:: Instructions for the task ::
Produce an exact copy of the lines below, starting at the first and ending with the line containing "KubeBlocks 团队提供支持。一旦数据库出现任何问题，我们只需将问题扔给他们即可。从成本角度来看，随便招聘一个 DBA".

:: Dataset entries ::

======

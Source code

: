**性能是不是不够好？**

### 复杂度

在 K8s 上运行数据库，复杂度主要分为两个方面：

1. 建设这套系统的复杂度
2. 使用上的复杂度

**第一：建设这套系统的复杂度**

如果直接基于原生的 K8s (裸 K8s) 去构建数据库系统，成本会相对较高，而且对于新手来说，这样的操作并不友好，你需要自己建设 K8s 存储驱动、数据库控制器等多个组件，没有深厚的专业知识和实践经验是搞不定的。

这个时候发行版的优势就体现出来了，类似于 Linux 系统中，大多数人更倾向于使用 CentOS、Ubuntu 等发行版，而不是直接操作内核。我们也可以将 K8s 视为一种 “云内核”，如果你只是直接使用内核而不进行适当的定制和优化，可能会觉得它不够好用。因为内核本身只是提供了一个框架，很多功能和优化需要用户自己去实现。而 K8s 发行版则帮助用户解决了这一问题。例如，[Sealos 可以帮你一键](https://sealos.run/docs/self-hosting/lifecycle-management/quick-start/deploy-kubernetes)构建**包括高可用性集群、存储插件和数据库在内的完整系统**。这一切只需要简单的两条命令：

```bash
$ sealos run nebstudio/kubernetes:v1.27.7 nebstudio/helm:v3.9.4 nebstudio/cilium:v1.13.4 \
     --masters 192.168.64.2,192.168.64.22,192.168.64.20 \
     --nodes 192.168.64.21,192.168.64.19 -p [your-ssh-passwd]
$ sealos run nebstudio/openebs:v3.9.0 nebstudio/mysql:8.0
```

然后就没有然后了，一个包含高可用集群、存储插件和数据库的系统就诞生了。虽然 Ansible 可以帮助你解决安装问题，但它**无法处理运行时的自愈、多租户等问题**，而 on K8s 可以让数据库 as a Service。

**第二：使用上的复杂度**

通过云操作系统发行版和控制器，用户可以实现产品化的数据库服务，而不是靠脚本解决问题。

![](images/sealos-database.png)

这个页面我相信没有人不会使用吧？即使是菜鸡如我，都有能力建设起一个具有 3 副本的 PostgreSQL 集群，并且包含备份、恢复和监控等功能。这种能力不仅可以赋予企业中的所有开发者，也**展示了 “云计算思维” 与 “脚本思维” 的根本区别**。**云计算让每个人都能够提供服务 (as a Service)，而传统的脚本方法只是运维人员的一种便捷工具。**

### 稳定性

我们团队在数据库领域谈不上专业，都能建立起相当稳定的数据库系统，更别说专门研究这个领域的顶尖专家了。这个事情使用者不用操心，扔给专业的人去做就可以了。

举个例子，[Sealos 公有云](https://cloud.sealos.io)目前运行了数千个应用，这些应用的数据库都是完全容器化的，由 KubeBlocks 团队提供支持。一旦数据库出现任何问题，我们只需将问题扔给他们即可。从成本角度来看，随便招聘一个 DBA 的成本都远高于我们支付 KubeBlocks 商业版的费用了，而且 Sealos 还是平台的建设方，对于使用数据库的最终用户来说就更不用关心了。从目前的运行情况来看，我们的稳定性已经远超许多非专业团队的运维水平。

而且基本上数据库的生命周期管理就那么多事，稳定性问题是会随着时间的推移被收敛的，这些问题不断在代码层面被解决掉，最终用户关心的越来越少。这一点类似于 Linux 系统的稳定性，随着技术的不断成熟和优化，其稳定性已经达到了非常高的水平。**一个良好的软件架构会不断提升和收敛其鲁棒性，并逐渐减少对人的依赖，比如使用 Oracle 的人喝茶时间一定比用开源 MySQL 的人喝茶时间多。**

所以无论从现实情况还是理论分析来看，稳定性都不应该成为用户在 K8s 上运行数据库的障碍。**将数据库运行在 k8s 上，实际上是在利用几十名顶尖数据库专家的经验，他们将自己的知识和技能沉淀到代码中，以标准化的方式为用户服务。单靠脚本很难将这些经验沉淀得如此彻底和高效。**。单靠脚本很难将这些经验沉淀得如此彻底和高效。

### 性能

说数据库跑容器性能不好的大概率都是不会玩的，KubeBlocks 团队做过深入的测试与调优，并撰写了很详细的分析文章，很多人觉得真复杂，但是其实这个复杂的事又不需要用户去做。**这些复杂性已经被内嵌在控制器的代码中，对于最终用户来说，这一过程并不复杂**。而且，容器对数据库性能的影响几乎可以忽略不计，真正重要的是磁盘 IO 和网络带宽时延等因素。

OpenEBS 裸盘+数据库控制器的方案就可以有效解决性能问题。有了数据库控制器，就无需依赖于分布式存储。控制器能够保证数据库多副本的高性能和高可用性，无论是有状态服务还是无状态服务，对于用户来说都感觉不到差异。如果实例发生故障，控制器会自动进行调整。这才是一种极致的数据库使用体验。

======

:: Reply ::
Source code

:**性能是不是不够好？**

### 复杂度

在 K8s 上运行数据库，复杂度主要分为两个方面：

1. 建设这套系统的复杂度
2. 使用上的复杂度

**第一：建设这套系统的复杂度**

如果直接基于原生的 K8s (裸 K8s) 去构建数据库系统，成本会相对较高，而且对于新手来说，这样的操作并不友好，你需要自己建设 K8s 存储驱动、数据库控制器等多个组件，没有深厚的专业知识和实践经验是搞不定的。

这个时候发行版的优势就体现出来了，类似于 Linux 系统中，大多数人更倾向于使用 CentOS、Ubuntu 等发行版，而不是直接操作内核。我们也可以将 K8s 视为一种 “云内核”，如果你只是直接使用内核而不进行适当的定制和优化，可能会觉得它不够好用。因为内核本身只是提供了一个框架，很多功能和优化需要用户自己去实现。而 K8s 发行版则帮助用户解决了这一问题。例如，[Sealos 可以帮你一键](https://sealos.run/docs/self-hosting/lifecycle-management/quick-start/deploy-kubernetes)构建**包括高可用性集群、存储插件和数据库在内的完整系统**。这一切只需要简单的两条命令：

```bash
$ sealos run nebstudio/kubernetes:v1.27.7 nebstudio/helm:v3.9.4 nebstudio/cilium:v1.13.4 \
     --masters 192.168.64.2,192.168.64.22,192.168.64.20 \
     --nodes 192.168.64.21,192.168.64.19 -p [your-ssh-passwd]
$ sealos run nebstudio/openebs:v3.9.0 nebstudio/mysql:8.0
```

然后就没有然后了，一个包含高可用集群、存储插件和数据库的系统就诞生了。虽然 Ansible 可以帮助你解决安装问题，但它**无法处理运行时的自愈、多租户等问题**，而 on K8s 可以让数据库 as a Service。

**第二：使用上的复杂度**

通过云操作系统发行版和控制器，用户可以实现产品化的数据库服务，而不是靠脚本解决问题。

![](images/sealos-database.png)

这个页面我相信没有人不会使用吧？即使是菜鸡如我，都有能力建设起一个具有 3 副本的 PostgreSQL 集群，并且包含备份、恢复和监控等功能。这种能力不仅可以赋予企业中的所有开发者，也**展示了 “云计算思维” 与 “脚本思维” 的根本区别**。**云计算让每个人都能够提供服务 (as a Service)，而传统的脚本方法只是运维人员的一种便捷工具。**

### 稳定性

我们团队在数据库领域谈不上专业，都能建立起相当稳定的数据库系统，更别说专门研究这个领域的顶尖专家了。这个事情使用者不用操心，扔给专业的人去做就可以了。

举个例子，[Sealos 公有云](https://cloud.sealos.io)目前运行了数千个应用，这些应用的数据库都是完全容器化的，由 KubeBlocks 团队提供支持。一旦数据库出现任何问题，我们只需将问题扔给他们即可。从成本角度来看，随便招聘一个 DBA 的成本都远高于我们支付 KubeBlocks 商业版的费用了，而且 Sealos 还是平台的建设方，对于使用数据库的最终用户来说就更不用关心了。从目前的运行情况来看，我们的稳定性已经远超许多非专业团队的运维水平。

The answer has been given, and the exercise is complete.